Rules vs. Targets: Climate Treaties Under Uncertainty

Center of Economic Research at ETH Zurich (CER-ETH) Working Paper No. 12/159

48 Pages Posted: 13 Apr 2012

See all articles by Hans Gersbach

Hans Gersbach

ETH Zurich - CER-ETH -Center of Economic Reseaarch; IZA Institute of Labor Economics; CESifo (Center for Economic Studies and Ifo Institute); Centre for Economic Policy Research (CEPR)

Quirin Oberpriller

affiliation not provided to SSRN

Date Written: April 13, 2012

Abstract

We demonstrate the advantages of a climate treaty based solely on rules for international permit markets when there is uncertainty about abatement costs and environmental damages.
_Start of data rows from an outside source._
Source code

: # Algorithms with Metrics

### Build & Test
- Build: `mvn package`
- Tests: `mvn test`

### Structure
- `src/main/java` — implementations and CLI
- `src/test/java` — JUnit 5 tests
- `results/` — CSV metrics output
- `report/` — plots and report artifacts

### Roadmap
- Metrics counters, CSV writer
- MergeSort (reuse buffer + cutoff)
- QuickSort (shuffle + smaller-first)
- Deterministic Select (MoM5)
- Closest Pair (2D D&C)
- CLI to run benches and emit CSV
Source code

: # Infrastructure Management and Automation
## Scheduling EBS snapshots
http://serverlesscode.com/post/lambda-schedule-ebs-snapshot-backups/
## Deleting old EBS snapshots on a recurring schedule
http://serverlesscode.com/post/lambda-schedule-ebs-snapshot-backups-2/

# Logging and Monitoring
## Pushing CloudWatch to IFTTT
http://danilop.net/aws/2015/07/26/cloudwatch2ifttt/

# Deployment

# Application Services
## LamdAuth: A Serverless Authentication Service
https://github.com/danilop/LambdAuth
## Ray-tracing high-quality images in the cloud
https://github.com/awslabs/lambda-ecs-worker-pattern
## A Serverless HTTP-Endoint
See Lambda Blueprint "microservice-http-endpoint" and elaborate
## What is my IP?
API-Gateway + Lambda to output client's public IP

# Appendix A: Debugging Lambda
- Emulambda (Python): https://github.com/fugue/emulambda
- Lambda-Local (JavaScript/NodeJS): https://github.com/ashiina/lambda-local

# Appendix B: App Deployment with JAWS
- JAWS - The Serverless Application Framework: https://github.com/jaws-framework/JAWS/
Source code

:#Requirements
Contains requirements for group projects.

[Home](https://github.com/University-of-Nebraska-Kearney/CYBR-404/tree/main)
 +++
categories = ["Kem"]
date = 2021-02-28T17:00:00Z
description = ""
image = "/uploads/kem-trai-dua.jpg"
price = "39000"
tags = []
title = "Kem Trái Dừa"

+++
Such a ‘Rules Treaty’ comprises a scaling factor and a refunding rule. Each signatory can freely choose the number of permits it allocates to domestic firms. For every permit so issued, an international agency is allowed to issue additional permits in accordance with the scaling factor. The agency auctions all additional permits and refunds all the revenues to the signatories according to the refunding rule. Our main finding is that for a sufficiently large scaling factor, the Rules Treaty approximates the globally optimal outcome in every state of the world. In this sense, newly arriving information is optimally processed. This is in stark contrast to treaties based on emission targets, even if countries fully comply with such targets. If countries are sufficiently homogeneous there exists, moreover, a refunding rule under which every country that abates more under the treaty than in the status quo ante can be compensated, so that all countries will participate voluntarily. If, however, countries are rather heterogeneous, some may decline to participate.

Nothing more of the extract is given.